Kalimat inilah yang ingin juga penulis abadikan dalam buku ini. Penulis mempunyai keyakinan, bahwa Allah SWT akan senantiasa menurunkan karunia-Nya untuk umat manusia dan seluruh makhluq-Nya. Sedangkan karunia yang paling agung bagi umat manusia di akhir jaman ini tidak lain adalah diturunkannya Al-Qur’an dan As-Sunnah. Dua kitab ini telah diturunkan secara lengkap dan sempurna, tidak lain adalah untuk kepentingan kehidupan manusia, beserta alam semesta di dunia ini. Jika kedua pedoman hidup ini benar-benar diamalkan oleh manusia, Insya Allah kehidupan umat manusia akan bahagia, makmur dan sejahtera.
Diantara pedoman hidup yang berasal dari Al-Qur’an dan As-Sunnah adalah pedoman untuk mengatur tata kehidupan ekonomi di dunia ini. Jika manusia mau mengambilnya, kemudian mau mengamalkannya, Insya Allah kehidupan ekonomi manusia akan menjadi bahagia, makmur dan sejahtera. Tidak ada lagi cerita tentang kemiskinan, kesengsaraan dan penderitaan atas umat manusia di atas muka bumi ini. Apalagi cerita tentang munculnya berbagai malapetaka ekonomi yang terus-menerus mendera umat manusia, sebagaimana krisis ekonomi yang terjadi selama ini. Insya Allah tidak akan terjadi lagi. Mengapa?

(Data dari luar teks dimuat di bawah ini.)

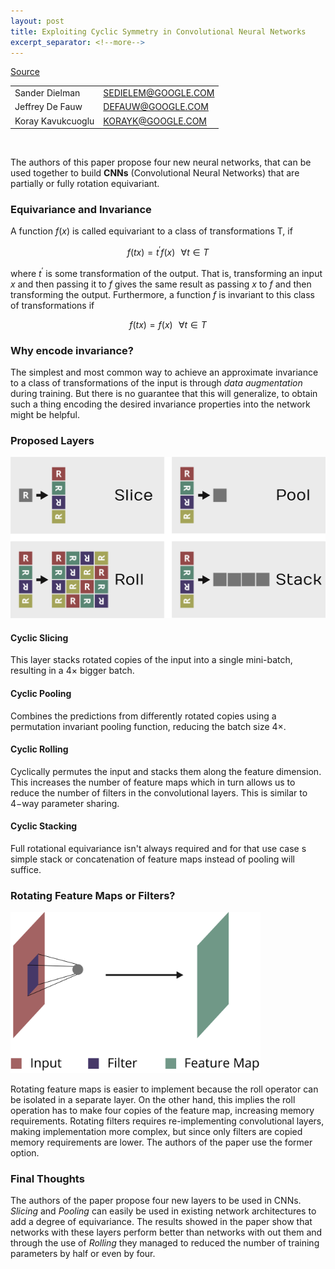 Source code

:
 ```yaml
---
layout: post
title: Exploiting Cyclic Symmetry in Convolutional Neural Networks
excerpt_separator: <!--more-->
---
```


[Source](https://arxiv.org/abs/1602.02660)

<table class='authors'>
  <tr>
    <td>Sander Dielman</td>
    <td class="email"><a href="mailto:SEDIELEM@GOOGLE.COM">SEDIELEM@GOOGLE.COM</a></td>
  </tr>
  <tr>
    <td>Jeffrey De Fauw</td>
    <td class="email"><a href="mailto:DEFAUW@GOOGLE.COM">DEFAUW@GOOGLE.COM</a></td>
  </tr>
  <tr>
    <td>Koray Kavukcuoglu</td>
    <td class="email"><a href="mailto:KORAYK@GOOGLE.COM">KORAYK@GOOGLE.COM</a></td>
  </tr>
</table>

<br/>

The authors of this paper propose four new neural networks, that can be used together to build **CNNs** (Convolutional Neural Networks) that are partially or fully rotation equivariant.

<!--more-->

### Equivariance and Invariance

  A function $f(x)$ is called equivariant to a class of transformations T, if

  $$ f(tx) = t^\prime f(x) \,\,\,\, \forall t \in T$$

  where $t^\prime$ is some transformation of the output. That is, transforming an input $x$ and then passing it to $f$ gives the same result as passing $x$ to $f$ and then transforming the output. Furthermore, a function $f$ is invariant to this class of transformations if

  $$ f(tx) = f(x) \,\,\,\, \forall t \in T$$

### Why encode invariance?

The simplest and most common way to achieve an approximate invariance to a class of transformations of the input is through *data augmentation* during training. But there is no guarantee that this will generalize, to obtain such a thing encoding the desired invariance properties into the network might be helpful.

### Proposed Layers
![Cyclic Operators](/images/cyclic_ops.png)

#### Cyclic Slicing

This layer stacks rotated copies of the input into a single mini-batch, resulting in a $4 \times$ bigger batch.

#### Cyclic Pooling

Combines the predictions from differently rotated copies using a permutation invariant pooling function, reducing the batch size $4 \times$.

#### Cyclic Rolling

Cyclically permutes the input and stacks them along the feature dimension. This increases the number of feature maps which in turn allows us to reduce the number of filters in the convolutional layers. This is similar to $4-$way parameter sharing.

#### Cyclic Stacking

Full rotational equivariance isn't always required and for that use case s simple stack or concatenation of feature maps instead of pooling will suffice.

### Rotating Feature Maps or Filters?

<img src="/images/feature_maps.png" alt="Feature vs Filter" width="400"/>

Rotating feature maps is easier to implement because the roll operator can be isolated in a separate layer. On the other hand, this implies the roll operation has to make four copies of the feature map, increasing memory requirements. Rotating filters requires re-implementing convolutional layers, making implementation more complex, but since only filters are copied memory requirements are lower. The authors of the paper use the former option.

### Final Thoughts

The authors of the paper propose four new layers to be used in CNNs. *Slicing* and *Pooling* can easily be used in existing network architectures to add a degree of equivariance. The results showed in the paper show that networks with these layers perform better than networks with out them and through the use of *Rolling* they managed to reduced the number of training parameters by half or even by four. <!-- I believe further research is required to confirm that  -->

Kita tentu akan bertanya-tanya, mengapa begitu mudahnya kita mengambil kesimpulan tersebut? Seakan untuk mewujudkan kebahagiaan dan kesejahteraan ekonomi umat manusia di sentero jagad bumi ini, ibarat semudah membalikkan telapak tangan? Apakah itu mungkin? Apakah itu tidak termasuk dalam kategori yang terlalu menyederhanakan masalah? Tidak perlu khawatir. Insya Allah semuanya memang mudah. Sekali lagi, mengapa?
Jawabnya tidak lain adalah, karena konsep yang hendak kita terapkan adalah konsep ekonomi yang berasal dari Allah SWT. Bukan dari yang lain. Bukan konsep buatan manusia, juga bukan konsep yang murni buatan penulis itu sendiri. Apakah masih ada yang meragukan kesempurnaan konsep yang berasal dari Allah SWT? Apakah masih ada yang meragukan ke-Maha Tahuan dari Allah SWT? Termasuk dalam menata ekonomi umat manusia?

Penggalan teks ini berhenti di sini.